Segment Start: EXERCISE DATA

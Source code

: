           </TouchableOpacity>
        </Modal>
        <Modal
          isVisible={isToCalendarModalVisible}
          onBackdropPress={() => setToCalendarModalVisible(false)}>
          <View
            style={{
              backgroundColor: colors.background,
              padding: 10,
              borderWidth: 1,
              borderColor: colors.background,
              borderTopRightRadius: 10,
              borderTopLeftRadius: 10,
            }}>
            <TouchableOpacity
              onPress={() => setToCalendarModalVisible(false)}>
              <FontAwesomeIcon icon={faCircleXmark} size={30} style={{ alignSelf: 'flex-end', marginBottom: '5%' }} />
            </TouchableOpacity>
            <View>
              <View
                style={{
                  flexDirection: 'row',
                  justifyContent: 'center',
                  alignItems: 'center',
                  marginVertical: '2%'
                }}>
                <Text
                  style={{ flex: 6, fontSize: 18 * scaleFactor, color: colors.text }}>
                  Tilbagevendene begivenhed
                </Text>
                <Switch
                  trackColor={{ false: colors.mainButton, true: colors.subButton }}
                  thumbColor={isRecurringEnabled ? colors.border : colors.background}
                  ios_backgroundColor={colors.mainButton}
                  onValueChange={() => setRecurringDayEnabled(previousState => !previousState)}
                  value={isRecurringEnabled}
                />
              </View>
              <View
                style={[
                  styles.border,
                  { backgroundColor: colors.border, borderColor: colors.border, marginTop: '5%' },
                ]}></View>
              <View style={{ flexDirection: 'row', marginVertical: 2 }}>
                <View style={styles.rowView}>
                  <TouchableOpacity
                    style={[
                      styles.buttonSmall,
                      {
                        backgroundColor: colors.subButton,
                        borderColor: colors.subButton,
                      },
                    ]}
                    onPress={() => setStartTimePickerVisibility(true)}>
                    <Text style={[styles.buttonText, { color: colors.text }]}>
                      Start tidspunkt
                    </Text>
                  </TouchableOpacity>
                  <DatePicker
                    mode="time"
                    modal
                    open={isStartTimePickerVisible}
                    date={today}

Segment End: EXERCISE DATA

GOAL OF THE EXERCISE: Copy all lines from the material that contain "flexDirection".

EXERCISE RESULT:
                  flexDirection: 'row',
              <View style={{ flexDirection: 'row', marginVertical: 2 }}>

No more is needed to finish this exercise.